• Problem details: For each line below that holds the word "blockquote", make a copy.

━━━━━━━━━━

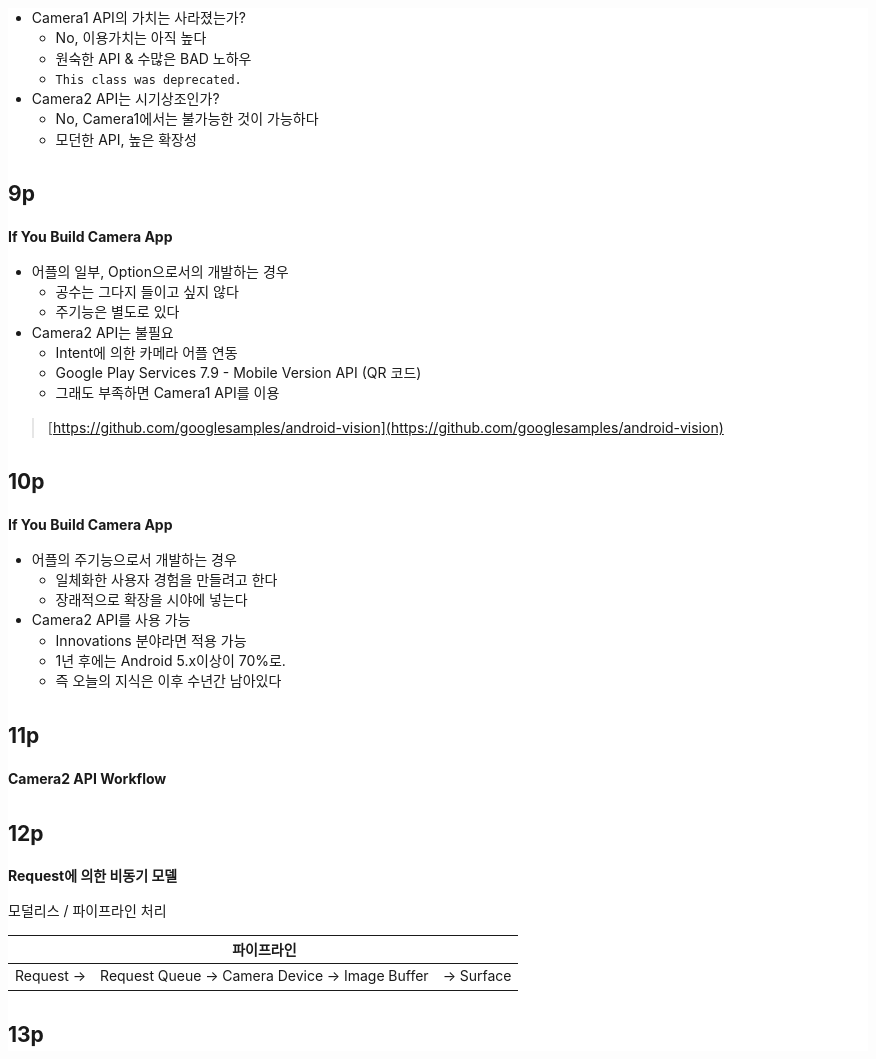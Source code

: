 - Camera1 API의 가치는 사라졌는가?
  - No, 이용가치는 아직 높다
  - 원숙한 API & 수많은 BAD 노하우
  - `This class was deprecated.`
- Camera2 API는 시기상조인가?
  - No, Camera1에서는 불가능한 것이 가능하다
  - 모던한 API, 높은 확장성

## 9p

**If You Build Camera App**

- 어플의 일부, Option으로서의 개발하는 경우
  - 공수는 그다지 들이고 싶지 않다
  - 주기능은 별도로 있다
- Camera2 API는 불필요
  - Intent에 의한 카메라 어플 연동
  - Google Play Services 7.9 - Mobile Version API (QR 코드)
  - 그래도 부족하면 Camera1 API를 이용

> [https://github.com/googlesamples/android-vision](https://github.com/googlesamples/android-vision)

## 10p

**If You Build Camera App**

- 어플의 주기능으로서 개발하는 경우
  - 일체화한 사용자 경험을 만들려고 한다
  - 장래적으로 확장을 시야에 넣는다
- Camera2 API를 사용 가능
  - Innovations 분야라면 적용 가능
  - 1년 후에는 Android 5.x이상이 70%로.
  - 즉 오늘의 지식은 이후 수년간 남아있다

## 11p

**Camera2 API Workflow**

## 12p

**Request에 의한 비동기 모델**

모덜리스 / 파이프라인 처리

| | 파이프라인 | |
| :-: | :-: | :-: |
| Request → | Request Queue → Camera Device → Image Buffer | → Surface |

## 13p
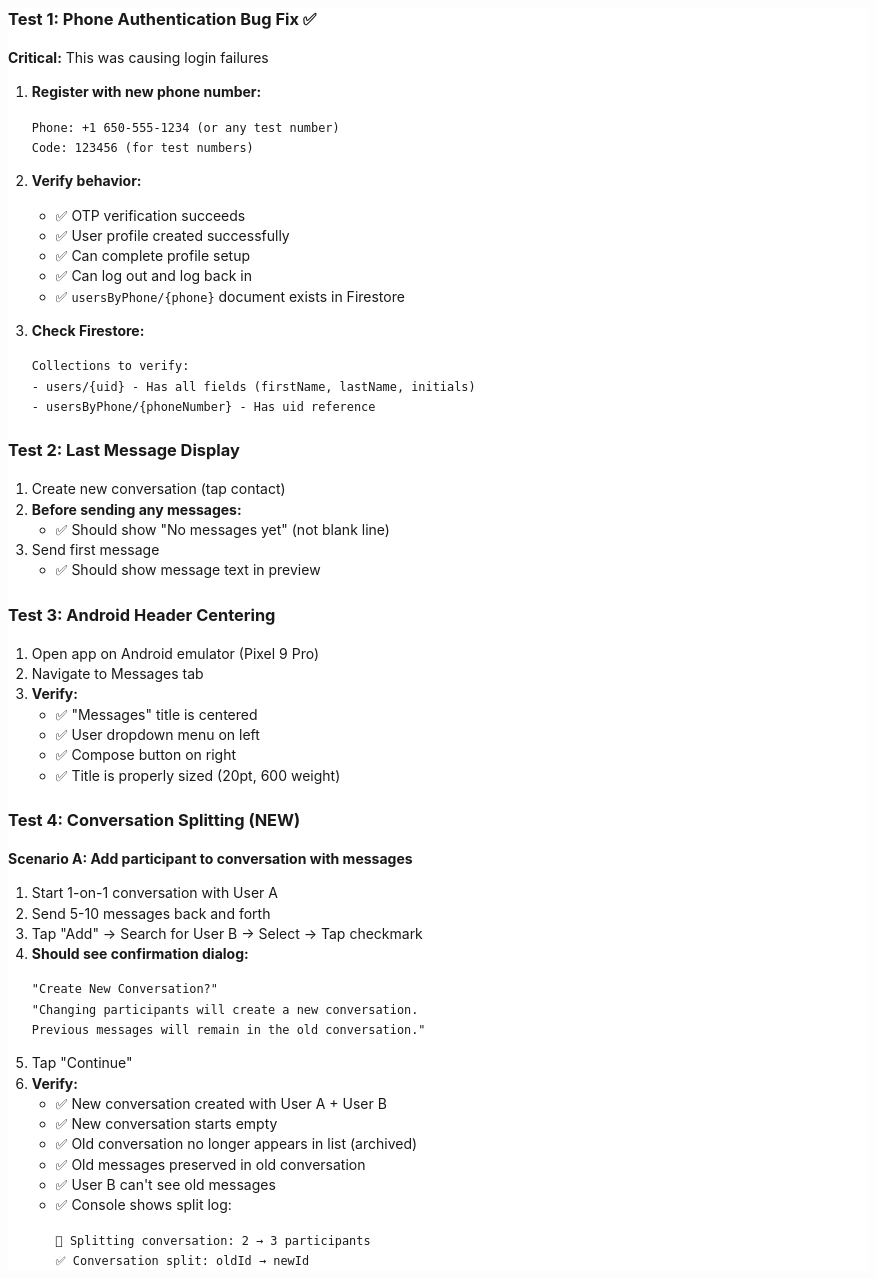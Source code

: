 ### Test 1: Phone Authentication Bug Fix ✅
**Critical:** This was causing login failures

1. **Register with new phone number:**
   ```
   Phone: +1 650-555-1234 (or any test number)
   Code: 123456 (for test numbers)
   ```
2. **Verify behavior:**
   - ✅ OTP verification succeeds
   - ✅ User profile created successfully
   - ✅ Can complete profile setup
   - ✅ Can log out and log back in
   - ✅ `usersByPhone/{phone}` document exists in Firestore

3. **Check Firestore:**
   ```
   Collections to verify:
   - users/{uid} - Has all fields (firstName, lastName, initials)
   - usersByPhone/{phoneNumber} - Has uid reference
   ```

### Test 2: Last Message Display
1. Create new conversation (tap contact)
2. **Before sending any messages:**
   - ✅ Should show "No messages yet" (not blank line)
3. Send first message
   - ✅ Should show message text in preview

### Test 3: Android Header Centering
1. Open app on Android emulator (Pixel 9 Pro)
2. Navigate to Messages tab
3. **Verify:**
   - ✅ "Messages" title is centered
   - ✅ User dropdown menu on left
   - ✅ Compose button on right
   - ✅ Title is properly sized (20pt, 600 weight)

### Test 4: Conversation Splitting (NEW)
**Scenario A: Add participant to conversation with messages**

1. Start 1-on-1 conversation with User A
2. Send 5-10 messages back and forth
3. Tap "Add" → Search for User B → Select → Tap checkmark
4. **Should see confirmation dialog:**
   ```
   "Create New Conversation?"
   "Changing participants will create a new conversation. 
   Previous messages will remain in the old conversation."
   ```
5. Tap "Continue"
6. **Verify:**
   - ✅ New conversation created with User A + User B
   - ✅ New conversation starts empty
   - ✅ Old conversation no longer appears in list (archived)
   - ✅ Old messages preserved in old conversation
   - ✅ User B can't see old messages
   - ✅ Console shows split log:
     ```
     🔀 Splitting conversation: 2 → 3 participants
     ✅ Conversation split: oldId → newId
     ```
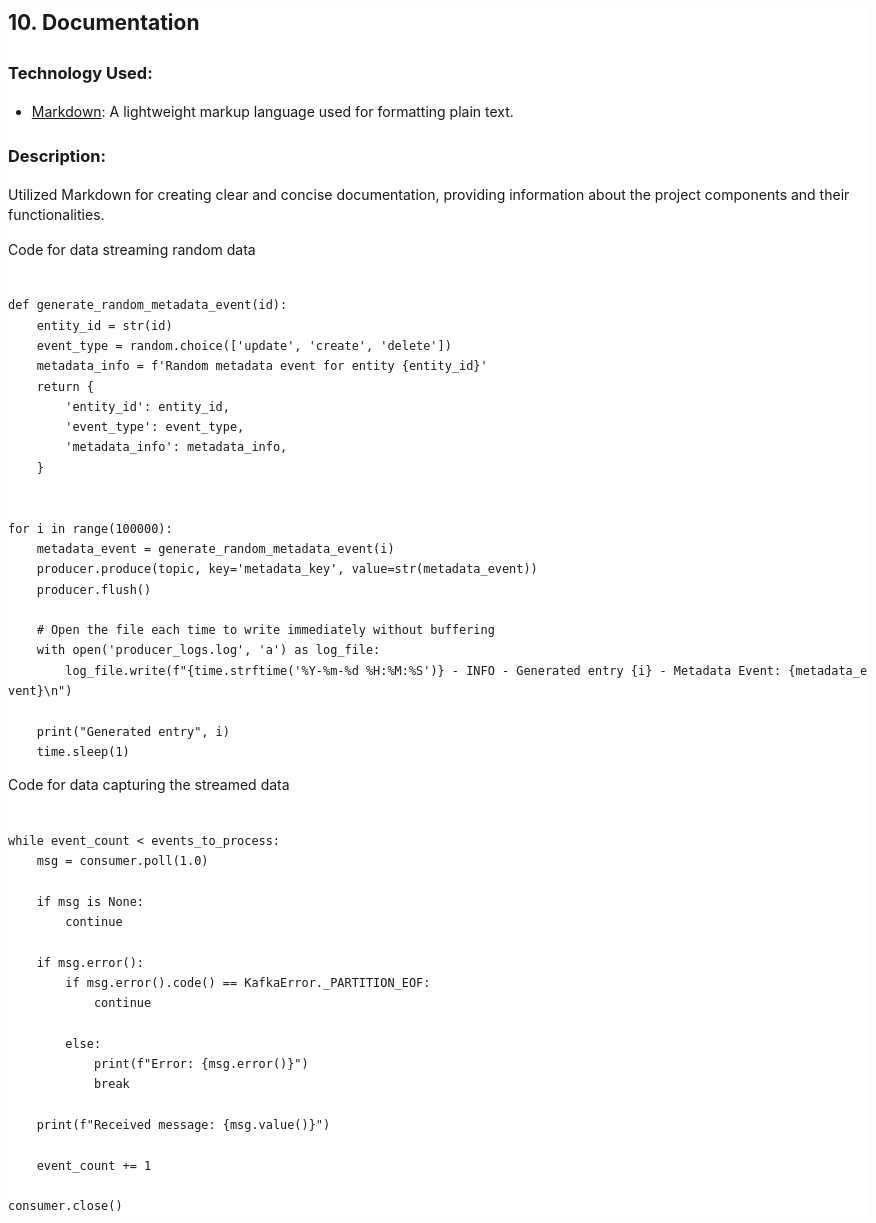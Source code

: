 ## 10. Documentation

### Technology Used:
- [Markdown](https://www.markdownguide.org/): A lightweight markup language used for formatting plain text.

### Description:
Utilized Markdown for creating clear and concise documentation, providing information about the project components and their functionalities.

Code for data streaming random data


```python3

def generate_random_metadata_event(id):
    entity_id = str(id)
    event_type = random.choice(['update', 'create', 'delete'])
    metadata_info = f'Random metadata event for entity {entity_id}'
    return {
        'entity_id': entity_id,
        'event_type': event_type,
        'metadata_info': metadata_info,
    }


for i in range(100000):
    metadata_event = generate_random_metadata_event(i)
    producer.produce(topic, key='metadata_key', value=str(metadata_event))
    producer.flush()

    # Open the file each time to write immediately without buffering
    with open('producer_logs.log', 'a') as log_file:
        log_file.write(f"{time.strftime('%Y-%m-%d %H:%M:%S')} - INFO - Generated entry {i} - Metadata Event: {metadata_event}\n")
    
    print("Generated entry", i)
    time.sleep(1)

```

Code for data capturing the streamed data 

```python3

while event_count < events_to_process:
    msg = consumer.poll(1.0)

    if msg is None:
        continue

    if msg.error():
        if msg.error().code() == KafkaError._PARTITION_EOF:
            continue

        else:
            print(f"Error: {msg.error()}")
            break
    
    print(f"Received message: {msg.value()}")
    
    event_count += 1

consumer.close()

```
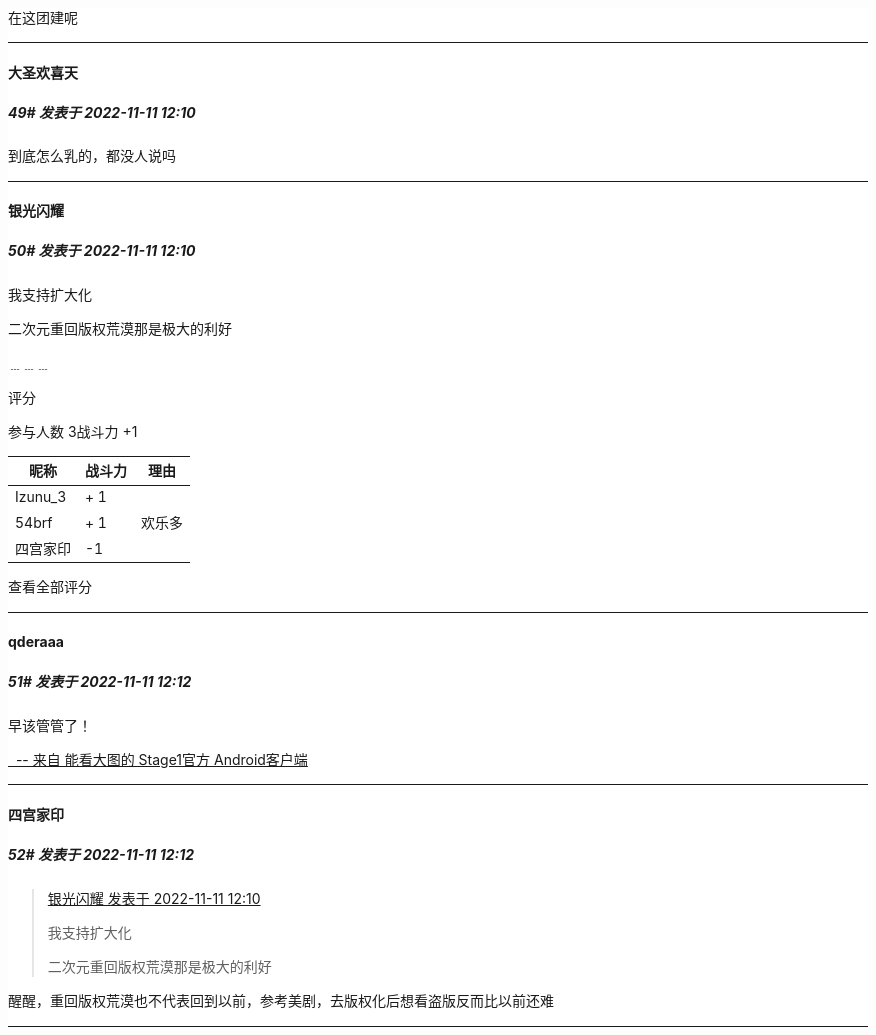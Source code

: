 在这团建呢

*****

####  大圣欢喜天  
##### 49#       发表于 2022-11-11 12:10

到底怎么乳的，都没人说吗

*****

####  银光闪耀  
##### 50#       发表于 2022-11-11 12:10

我支持扩大化

二次元重回版权荒漠那是极大的利好

﹍﹍﹍

评分

 参与人数 3战斗力 +1

|昵称|战斗力|理由|
|----|---|---|
| Izunu_3| + 1||
| 54brf| + 1|欢乐多|
| 四宫家印|-1||

查看全部评分

*****

####  qderaaa  
##### 51#       发表于 2022-11-11 12:12

早该管管了！

[  -- 来自 能看大图的 Stage1官方 Android客户端](https://www.coolapk.com/apk/140634)

*****

####  四宫家印  
##### 52#       发表于 2022-11-11 12:12

<blockquote><a href="httphttps://bbs.saraba1st.com/2b/forum.php?mod=redirect&amp;goto=findpost&amp;pid=58385310&amp;ptid=2104389" target="_blank">银光闪耀 发表于 2022-11-11 12:10</a>

我支持扩大化

二次元重回版权荒漠那是极大的利好</blockquote>
醒醒，重回版权荒漠也不代表回到以前，参考美剧，去版权化后想看盗版反而比以前还难

*****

━━━━━━━━━━

• Output below:
<blockquote><a href="httphttps://bbs.saraba1st.com/2b/forum.php?mod=redirect&amp;goto=findpost&amp;pid=58385310&amp;ptid=2104389" target="_blank">银光闪耀 发表于 2022-11-11 12:10</a>
二次元重回版权荒漠那是极大的利好</blockquote>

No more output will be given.